- Rated R
- Buy the BD
Reviewed by Jason Zingale
lexander Payne is a master of black comedy, but before he became a household name with films like “Sideways” and “About Schmidt” (at least, in households who regularly watch the Oscars), the writer/director made “Election,” the most biting high school satire since “Heathers.” Though not as dark as Michael Lehman’s 1988 film, to say that “Election” is actually about high school would be to sell the movie short. Long celebrated as a clever adaptation of the Tom Perrotta novel, the film also helped launch the career of Reese Witherspoon, who reminds us here why she became a star in the first place.
As Tracy Flick, Witherspoon perfectly tows the line between cute and irritating – an ambitious overachiever who has her hand in every extracurricular activity at school. Most would concede that Tracy is the natural choice to become the next student council president (in fact, she’s currently running uncontested), but history teacher/student council advisor Jim McAllister (Matthew Broderick) strongly disagrees. He’s sick and tired of watching Tracy get everything that she wants, and instead of sitting back and letting her win, he encourages a sweet-natured but dopey jock named Paul Metzler (Chris Klein) to run against her. When Paul’s younger lesbian sister, Tammy (Jessica Campbell), also joins the race, however, Jim’s plan to dethrone Tracy begins to take a vicious detour.
It’s been said that life is like high school, and in the case of “Election,” it couldn’t be more true. Deconstructing the political process by way of a student council election, the film shows the extreme lengths that people go to in order to get their way. Slanderous TV ads may be a little more destructive than, say, defacing campaign posters, but it’s the same difference. What’s ultimately so great about this setup, though, is that it makes a point of satirizing those politicians who believe they’re entitled to more than they deserve. (Call Tom Perrotta a prophet, but watching the film post-Bush era brings new meaning to the message.) The trait can be found in all four main characters, but Jim (the one man trying to curb this sense of self-entitlement) is the guiltiest of the bunch. Though he’s introduced as a good person (great with students, loves his wife, etc.), the more involved he gets in the election, the more it affects his personal life.
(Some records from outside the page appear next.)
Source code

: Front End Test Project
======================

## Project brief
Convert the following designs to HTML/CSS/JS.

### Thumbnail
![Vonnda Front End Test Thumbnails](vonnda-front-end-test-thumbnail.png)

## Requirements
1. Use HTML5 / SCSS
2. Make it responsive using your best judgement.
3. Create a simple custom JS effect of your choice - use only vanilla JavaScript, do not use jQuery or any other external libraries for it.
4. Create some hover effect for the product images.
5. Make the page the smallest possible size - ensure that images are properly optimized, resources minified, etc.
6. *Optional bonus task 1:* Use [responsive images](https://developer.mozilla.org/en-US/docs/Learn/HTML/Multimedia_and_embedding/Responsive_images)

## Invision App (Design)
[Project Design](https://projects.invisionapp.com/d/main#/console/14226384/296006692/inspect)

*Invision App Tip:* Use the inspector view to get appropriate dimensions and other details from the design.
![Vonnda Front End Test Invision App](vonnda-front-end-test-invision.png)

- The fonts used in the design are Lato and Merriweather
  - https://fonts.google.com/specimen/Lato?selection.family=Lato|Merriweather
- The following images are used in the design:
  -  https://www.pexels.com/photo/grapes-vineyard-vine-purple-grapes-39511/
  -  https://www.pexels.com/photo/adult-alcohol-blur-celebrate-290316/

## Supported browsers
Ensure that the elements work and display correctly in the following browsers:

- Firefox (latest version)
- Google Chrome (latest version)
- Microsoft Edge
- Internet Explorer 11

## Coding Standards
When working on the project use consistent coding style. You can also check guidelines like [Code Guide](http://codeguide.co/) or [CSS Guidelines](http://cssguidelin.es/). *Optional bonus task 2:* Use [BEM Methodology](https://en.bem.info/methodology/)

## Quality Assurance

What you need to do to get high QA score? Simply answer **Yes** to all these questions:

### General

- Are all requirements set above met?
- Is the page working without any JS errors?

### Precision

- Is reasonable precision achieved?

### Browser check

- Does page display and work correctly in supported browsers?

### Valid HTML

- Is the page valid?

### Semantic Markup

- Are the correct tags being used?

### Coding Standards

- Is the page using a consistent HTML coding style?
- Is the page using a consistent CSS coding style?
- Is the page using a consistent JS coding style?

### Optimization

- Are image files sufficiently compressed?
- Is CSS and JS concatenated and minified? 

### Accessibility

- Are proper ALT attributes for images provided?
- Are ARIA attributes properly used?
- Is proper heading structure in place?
That the nerdy Matthew Broderick plays Jim only helps make him a bigger loser than he seems, and it remains the actor’s best adult role to date. In fact, for as sharp as the writing is, the film wouldn’t contain nearly the same punch without the solid performances of its cast. Witherspoon plays the elitist go-getter with the kind of conviction you’d expect from someone who owns a production company called Type A Films, while Chris Klein’s limited talent actually serves him well as the clueless football star. That's not exactly the most glowing compliment you could give an actor, but for someone of his range, it's more than he deserves. Unfortunately, "Election" hasn't been shown quite the same courtesy over the last 10 years, which is a shame, because unlike the selfish characters that inhabit it, the film is actually worthy of all the praise.
Single-Disc Blu-Ray Review:
While it’s nice to see that Paramount is digging a little deeper into their catalog for movies to re-release on Blu-ray, “Election” is a bit of a disappointment. The new digital transfer is noticeably cleaner, but still not perfect, while the only special features is an audio commentary by writer/director Alexander Payne. It’s actually a pretty decent commentary, with info about filming in Ohama as well as other random tidbits, but by failing to include a certain deleted scene that he discusses in detail early on, the studio missed a golden opportunity to make the single-disc release a must-have for fans.